Collection entries:
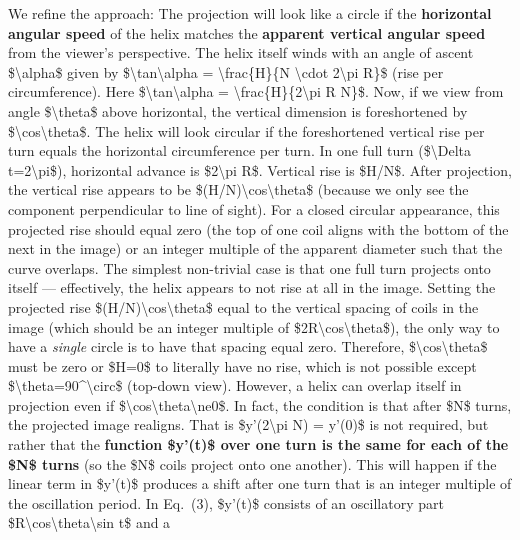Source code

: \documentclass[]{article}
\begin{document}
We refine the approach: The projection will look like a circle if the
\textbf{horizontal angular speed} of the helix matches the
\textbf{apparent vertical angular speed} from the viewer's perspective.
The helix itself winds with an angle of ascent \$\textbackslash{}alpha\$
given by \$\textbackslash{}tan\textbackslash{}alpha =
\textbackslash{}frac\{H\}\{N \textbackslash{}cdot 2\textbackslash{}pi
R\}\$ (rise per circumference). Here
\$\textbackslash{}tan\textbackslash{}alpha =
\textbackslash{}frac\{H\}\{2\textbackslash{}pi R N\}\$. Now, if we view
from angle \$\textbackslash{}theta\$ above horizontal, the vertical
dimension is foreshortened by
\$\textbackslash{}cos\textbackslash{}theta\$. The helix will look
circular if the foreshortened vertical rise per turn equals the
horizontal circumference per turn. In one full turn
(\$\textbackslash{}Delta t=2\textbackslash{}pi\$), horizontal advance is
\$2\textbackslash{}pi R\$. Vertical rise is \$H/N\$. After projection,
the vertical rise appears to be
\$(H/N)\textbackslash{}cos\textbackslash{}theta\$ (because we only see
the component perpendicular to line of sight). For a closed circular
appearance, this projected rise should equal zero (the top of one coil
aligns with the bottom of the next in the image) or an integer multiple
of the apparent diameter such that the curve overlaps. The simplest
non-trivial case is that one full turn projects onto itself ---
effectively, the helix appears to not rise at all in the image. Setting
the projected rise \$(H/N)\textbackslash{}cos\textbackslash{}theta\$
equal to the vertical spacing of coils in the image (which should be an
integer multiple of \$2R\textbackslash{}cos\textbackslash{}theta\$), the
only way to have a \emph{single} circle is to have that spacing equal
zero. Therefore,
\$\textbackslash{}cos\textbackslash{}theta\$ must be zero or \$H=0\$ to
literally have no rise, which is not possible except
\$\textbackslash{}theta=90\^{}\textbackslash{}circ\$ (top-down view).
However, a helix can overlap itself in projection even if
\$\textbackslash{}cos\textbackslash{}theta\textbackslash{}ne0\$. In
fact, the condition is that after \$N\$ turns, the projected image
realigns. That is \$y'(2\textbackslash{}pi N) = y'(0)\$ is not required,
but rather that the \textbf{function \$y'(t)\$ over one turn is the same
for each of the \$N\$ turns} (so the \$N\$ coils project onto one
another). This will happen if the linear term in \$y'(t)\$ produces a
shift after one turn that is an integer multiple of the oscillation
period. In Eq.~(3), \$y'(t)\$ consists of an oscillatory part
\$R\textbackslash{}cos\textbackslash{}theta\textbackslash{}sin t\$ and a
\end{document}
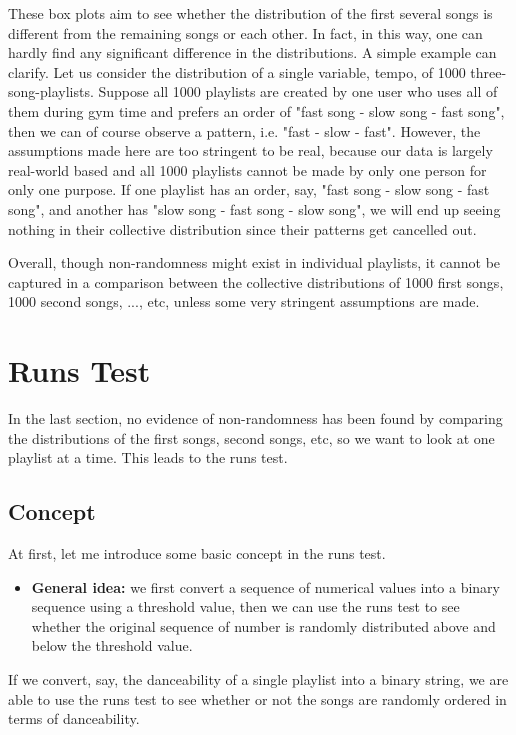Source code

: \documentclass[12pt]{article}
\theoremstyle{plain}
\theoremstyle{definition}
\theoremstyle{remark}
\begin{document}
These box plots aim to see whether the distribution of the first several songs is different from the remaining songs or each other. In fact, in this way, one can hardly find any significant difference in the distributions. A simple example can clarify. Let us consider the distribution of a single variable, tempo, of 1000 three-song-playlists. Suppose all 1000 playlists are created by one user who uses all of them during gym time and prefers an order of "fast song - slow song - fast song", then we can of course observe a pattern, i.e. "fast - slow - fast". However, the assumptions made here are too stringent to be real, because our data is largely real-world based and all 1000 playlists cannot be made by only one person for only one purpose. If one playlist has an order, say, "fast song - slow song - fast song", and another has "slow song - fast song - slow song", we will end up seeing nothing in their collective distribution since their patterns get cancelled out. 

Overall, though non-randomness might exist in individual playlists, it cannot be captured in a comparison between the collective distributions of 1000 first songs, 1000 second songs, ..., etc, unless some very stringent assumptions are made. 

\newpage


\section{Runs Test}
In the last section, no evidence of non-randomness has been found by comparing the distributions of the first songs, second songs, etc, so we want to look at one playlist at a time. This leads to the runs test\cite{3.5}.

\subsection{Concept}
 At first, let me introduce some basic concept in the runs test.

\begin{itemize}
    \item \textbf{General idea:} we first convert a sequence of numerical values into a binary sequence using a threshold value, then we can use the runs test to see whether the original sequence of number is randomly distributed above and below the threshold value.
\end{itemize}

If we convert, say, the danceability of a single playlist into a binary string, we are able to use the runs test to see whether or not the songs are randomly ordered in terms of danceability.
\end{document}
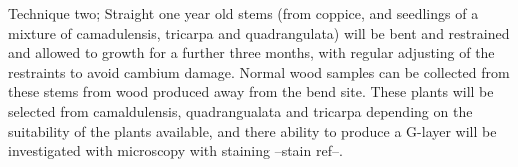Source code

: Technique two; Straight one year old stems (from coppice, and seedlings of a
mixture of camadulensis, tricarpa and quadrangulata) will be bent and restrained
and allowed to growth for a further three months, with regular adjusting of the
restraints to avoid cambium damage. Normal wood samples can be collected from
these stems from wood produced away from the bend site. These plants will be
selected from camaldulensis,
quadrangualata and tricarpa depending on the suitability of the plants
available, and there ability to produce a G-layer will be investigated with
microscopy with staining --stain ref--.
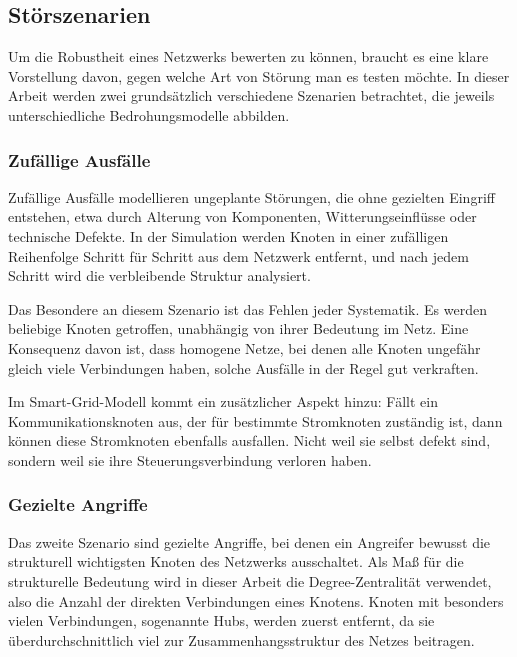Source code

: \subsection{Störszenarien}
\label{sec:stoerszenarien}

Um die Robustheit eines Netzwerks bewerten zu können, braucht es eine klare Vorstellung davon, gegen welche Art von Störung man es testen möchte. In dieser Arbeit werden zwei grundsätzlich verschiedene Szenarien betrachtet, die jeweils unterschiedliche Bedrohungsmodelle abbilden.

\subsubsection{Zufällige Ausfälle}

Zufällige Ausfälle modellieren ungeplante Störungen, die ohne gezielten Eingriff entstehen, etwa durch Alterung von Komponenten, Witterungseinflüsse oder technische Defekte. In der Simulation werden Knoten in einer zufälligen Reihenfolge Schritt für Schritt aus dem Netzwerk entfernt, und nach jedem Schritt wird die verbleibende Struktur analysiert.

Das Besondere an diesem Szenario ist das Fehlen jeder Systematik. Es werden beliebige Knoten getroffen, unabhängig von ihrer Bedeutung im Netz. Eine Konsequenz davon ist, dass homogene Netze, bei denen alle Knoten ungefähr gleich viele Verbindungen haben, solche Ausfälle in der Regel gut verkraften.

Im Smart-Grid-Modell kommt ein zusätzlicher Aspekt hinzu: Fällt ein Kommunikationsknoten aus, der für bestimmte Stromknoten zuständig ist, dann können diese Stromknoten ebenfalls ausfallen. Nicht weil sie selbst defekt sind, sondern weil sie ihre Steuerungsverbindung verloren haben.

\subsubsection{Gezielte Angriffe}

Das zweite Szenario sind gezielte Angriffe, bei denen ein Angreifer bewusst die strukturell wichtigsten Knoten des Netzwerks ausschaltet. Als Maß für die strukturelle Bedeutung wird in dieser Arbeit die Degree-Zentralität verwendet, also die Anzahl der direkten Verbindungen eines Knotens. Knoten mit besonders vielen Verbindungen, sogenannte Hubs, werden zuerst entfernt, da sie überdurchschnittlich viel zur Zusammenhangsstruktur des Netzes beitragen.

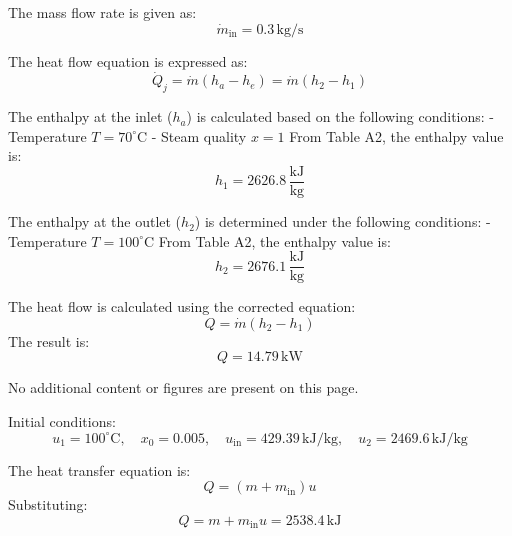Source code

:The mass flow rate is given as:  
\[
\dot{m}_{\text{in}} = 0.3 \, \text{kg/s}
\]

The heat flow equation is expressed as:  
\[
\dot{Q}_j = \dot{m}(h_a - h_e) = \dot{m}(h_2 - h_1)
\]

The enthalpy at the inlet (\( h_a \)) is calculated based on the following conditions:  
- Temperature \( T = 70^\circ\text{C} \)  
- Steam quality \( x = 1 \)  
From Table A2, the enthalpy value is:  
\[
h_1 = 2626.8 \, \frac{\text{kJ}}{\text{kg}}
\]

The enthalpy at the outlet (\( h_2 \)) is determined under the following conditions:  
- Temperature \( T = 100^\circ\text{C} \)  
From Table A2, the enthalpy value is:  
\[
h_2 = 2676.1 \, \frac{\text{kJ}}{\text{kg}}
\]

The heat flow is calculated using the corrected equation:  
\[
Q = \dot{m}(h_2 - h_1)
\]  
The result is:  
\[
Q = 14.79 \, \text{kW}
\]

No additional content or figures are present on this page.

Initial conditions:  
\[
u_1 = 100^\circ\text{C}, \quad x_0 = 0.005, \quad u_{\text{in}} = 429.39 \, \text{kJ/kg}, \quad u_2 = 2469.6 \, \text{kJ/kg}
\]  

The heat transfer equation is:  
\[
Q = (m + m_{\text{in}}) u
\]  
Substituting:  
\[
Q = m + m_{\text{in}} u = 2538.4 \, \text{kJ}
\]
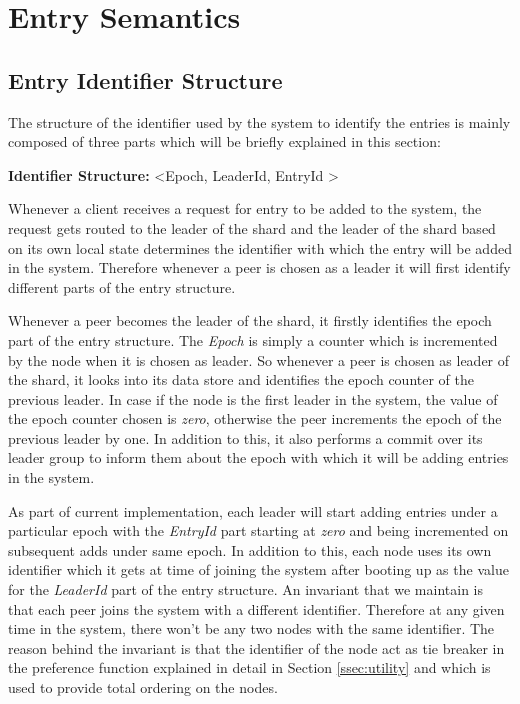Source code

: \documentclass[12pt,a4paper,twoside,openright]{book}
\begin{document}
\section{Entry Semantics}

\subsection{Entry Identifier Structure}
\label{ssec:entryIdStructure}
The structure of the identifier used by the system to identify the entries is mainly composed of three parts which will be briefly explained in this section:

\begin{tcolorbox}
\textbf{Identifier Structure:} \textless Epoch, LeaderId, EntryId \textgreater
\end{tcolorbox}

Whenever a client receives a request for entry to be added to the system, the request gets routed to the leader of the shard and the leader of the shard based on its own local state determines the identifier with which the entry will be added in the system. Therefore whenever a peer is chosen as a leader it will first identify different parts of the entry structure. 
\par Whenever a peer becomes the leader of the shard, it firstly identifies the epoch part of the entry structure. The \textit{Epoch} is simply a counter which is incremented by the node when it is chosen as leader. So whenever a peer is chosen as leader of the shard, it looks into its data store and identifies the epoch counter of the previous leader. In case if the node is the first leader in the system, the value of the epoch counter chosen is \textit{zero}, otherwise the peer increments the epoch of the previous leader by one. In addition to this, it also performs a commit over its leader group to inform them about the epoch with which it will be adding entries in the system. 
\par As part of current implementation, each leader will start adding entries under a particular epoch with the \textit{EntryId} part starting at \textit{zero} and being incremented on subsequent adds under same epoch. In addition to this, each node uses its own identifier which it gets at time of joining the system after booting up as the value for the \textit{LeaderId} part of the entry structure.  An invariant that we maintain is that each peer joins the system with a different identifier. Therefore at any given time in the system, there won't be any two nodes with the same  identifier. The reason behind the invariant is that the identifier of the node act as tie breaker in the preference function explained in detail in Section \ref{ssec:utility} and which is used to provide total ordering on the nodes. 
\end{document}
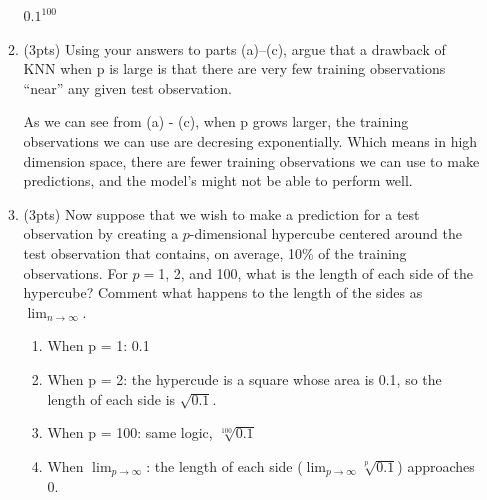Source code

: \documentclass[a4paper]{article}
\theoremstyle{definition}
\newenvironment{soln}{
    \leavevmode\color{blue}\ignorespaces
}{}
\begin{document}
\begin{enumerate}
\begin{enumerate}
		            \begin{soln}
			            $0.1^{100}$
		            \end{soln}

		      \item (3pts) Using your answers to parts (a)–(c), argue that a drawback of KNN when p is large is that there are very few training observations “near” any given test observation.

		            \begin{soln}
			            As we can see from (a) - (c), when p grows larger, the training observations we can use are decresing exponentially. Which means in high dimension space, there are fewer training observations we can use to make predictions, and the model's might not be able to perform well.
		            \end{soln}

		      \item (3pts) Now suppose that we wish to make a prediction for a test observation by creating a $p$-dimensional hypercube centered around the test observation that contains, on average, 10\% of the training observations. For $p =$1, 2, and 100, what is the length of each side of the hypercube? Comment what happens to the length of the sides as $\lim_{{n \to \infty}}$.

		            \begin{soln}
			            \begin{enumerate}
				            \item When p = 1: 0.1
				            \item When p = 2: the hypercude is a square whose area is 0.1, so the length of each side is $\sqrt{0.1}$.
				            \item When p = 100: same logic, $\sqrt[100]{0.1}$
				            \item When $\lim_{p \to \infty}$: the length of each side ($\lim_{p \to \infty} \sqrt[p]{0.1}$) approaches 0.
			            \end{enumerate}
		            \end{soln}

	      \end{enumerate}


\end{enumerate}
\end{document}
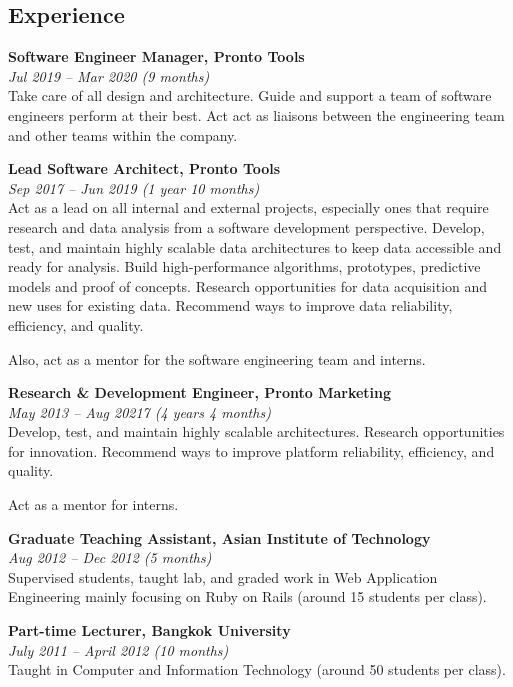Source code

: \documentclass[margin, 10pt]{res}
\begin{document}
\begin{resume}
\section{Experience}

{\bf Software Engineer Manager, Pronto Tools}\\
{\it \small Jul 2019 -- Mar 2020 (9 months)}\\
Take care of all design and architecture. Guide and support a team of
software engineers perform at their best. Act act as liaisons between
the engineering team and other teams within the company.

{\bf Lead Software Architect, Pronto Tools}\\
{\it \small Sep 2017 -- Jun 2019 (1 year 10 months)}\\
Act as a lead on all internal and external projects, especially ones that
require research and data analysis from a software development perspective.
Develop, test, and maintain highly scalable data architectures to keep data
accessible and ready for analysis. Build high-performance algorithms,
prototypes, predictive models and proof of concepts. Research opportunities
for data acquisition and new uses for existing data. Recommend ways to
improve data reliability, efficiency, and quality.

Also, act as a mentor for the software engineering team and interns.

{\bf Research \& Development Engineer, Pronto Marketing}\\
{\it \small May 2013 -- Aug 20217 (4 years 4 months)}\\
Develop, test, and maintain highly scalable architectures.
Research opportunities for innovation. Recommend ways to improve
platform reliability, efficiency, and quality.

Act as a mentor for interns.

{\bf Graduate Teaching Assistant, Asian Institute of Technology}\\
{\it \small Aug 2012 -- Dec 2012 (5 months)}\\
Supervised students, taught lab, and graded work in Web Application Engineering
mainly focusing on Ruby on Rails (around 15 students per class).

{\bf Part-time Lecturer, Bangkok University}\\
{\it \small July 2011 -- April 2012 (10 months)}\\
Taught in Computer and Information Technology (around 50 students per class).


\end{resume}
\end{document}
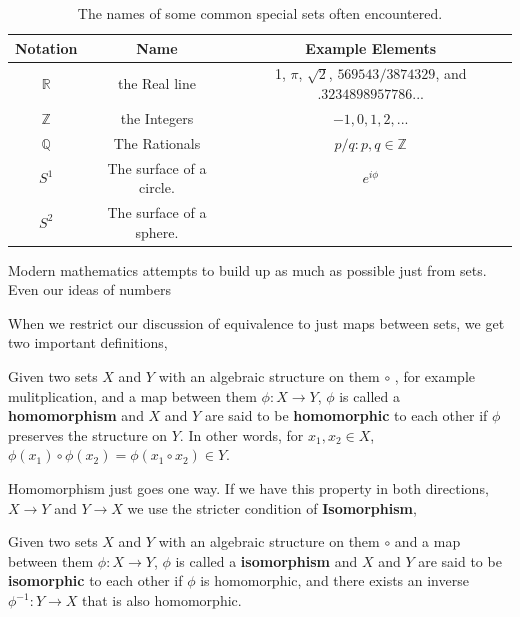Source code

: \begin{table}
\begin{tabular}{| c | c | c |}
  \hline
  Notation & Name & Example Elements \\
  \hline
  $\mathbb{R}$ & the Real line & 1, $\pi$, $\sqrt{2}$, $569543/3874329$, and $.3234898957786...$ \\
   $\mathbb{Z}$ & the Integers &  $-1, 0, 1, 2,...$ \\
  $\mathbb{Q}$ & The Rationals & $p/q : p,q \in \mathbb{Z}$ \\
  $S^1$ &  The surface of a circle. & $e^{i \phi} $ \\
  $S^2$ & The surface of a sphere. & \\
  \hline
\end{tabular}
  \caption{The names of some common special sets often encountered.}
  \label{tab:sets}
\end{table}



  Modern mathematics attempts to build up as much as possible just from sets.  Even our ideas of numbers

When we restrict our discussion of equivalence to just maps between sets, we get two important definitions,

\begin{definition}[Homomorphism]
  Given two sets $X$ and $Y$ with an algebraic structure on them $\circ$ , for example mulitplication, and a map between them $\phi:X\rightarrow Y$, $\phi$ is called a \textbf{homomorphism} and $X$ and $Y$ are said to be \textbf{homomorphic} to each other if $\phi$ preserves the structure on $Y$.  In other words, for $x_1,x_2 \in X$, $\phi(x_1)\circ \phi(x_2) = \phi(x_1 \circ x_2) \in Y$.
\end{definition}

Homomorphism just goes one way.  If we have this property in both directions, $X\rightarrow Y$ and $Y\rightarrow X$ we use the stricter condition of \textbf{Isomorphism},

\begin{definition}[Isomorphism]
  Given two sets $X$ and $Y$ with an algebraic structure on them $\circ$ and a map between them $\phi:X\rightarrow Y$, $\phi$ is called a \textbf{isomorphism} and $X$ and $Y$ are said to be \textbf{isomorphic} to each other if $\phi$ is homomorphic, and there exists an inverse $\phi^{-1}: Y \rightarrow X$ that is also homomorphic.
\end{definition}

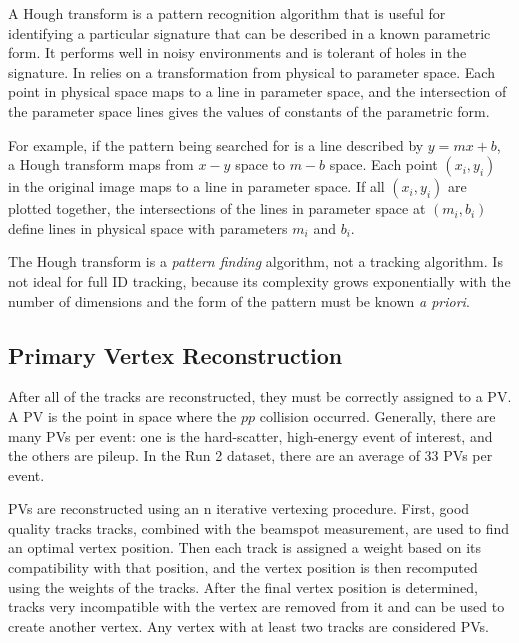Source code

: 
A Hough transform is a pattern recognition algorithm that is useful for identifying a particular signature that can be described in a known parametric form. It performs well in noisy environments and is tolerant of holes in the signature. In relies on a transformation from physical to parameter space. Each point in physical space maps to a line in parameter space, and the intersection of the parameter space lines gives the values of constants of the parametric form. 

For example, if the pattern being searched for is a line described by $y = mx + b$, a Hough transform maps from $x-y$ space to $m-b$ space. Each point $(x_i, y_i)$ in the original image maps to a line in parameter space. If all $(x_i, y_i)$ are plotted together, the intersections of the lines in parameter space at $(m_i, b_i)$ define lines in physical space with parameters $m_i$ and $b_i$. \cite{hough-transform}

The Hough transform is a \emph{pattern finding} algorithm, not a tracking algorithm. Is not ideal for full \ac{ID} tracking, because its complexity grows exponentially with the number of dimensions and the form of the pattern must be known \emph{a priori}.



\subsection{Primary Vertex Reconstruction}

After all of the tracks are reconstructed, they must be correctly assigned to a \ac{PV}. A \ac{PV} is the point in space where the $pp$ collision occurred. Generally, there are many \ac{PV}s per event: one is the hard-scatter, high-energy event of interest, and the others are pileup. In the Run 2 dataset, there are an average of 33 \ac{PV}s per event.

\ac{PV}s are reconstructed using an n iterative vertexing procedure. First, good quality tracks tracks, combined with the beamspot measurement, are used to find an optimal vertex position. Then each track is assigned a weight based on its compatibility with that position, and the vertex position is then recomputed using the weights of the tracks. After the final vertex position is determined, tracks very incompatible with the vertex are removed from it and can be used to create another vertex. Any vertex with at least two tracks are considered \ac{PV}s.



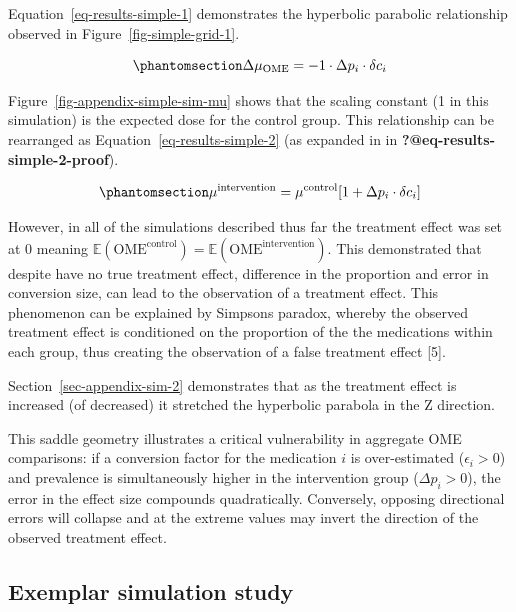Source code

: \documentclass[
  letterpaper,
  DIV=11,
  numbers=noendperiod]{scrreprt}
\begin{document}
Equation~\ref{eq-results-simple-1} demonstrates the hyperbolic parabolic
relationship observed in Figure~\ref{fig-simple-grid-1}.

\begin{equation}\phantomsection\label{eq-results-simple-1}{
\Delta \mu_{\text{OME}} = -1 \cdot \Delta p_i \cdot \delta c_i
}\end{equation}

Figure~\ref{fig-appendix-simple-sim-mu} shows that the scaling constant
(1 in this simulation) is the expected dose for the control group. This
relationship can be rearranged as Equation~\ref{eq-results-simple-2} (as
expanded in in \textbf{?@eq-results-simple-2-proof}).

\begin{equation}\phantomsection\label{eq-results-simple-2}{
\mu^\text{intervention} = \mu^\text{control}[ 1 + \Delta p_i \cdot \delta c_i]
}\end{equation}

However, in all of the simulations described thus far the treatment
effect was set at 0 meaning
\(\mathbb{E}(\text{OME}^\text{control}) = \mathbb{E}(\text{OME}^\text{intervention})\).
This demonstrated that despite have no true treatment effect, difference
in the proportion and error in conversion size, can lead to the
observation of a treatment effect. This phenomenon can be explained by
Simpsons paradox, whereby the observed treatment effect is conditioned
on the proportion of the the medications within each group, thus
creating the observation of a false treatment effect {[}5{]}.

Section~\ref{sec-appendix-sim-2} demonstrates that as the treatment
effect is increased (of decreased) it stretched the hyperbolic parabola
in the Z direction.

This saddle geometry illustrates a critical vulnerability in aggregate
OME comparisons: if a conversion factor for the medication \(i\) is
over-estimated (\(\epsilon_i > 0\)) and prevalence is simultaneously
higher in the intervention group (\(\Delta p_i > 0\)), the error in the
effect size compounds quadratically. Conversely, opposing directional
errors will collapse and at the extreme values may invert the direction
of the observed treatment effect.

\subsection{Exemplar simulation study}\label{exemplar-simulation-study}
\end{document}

**Work order:** Above are the records. Copy the lines beginning at the one that has "appearance, this projected" and ending with the one that has "for each of", unchanged.

**Answer to this problem:**
appearance, this projected rise should equal zero (the top of one coil
aligns with the bottom of the next in the image) or an integer multiple
of the apparent diameter such that the curve overlaps. The simplest
non-trivial case is that one full turn projects onto itself ---
effectively, the helix appears to not rise at all in the image. Setting
the projected rise \$(H/N)\textbackslash{}cos\textbackslash{}theta\$
equal to the vertical spacing of coils in the image (which should be an
integer multiple of \$2R\textbackslash{}cos\textbackslash{}theta\$), the
only way to have a \emph{single} circle is to have that spacing equal
zero. Therefore,
\$\textbackslash{}cos\textbackslash{}theta\$ must be zero or \$H=0\$ to
literally have no rise, which is not possible except
\$\textbackslash{}theta=90\^{}\textbackslash{}circ\$ (top-down view).
However, a helix can overlap itself in projection even if
\$\textbackslash{}cos\textbackslash{}theta\textbackslash{}ne0\$. In
fact, the condition is that after \$N\$ turns, the projected image
realigns. That is \$y'(2\textbackslash{}pi N) = y'(0)\$ is not required,
but rather that the \textbf{function \$y'(t)\$ over one turn is the same
for each of the \$N\$ turns} (so the \$N\$ coils project onto one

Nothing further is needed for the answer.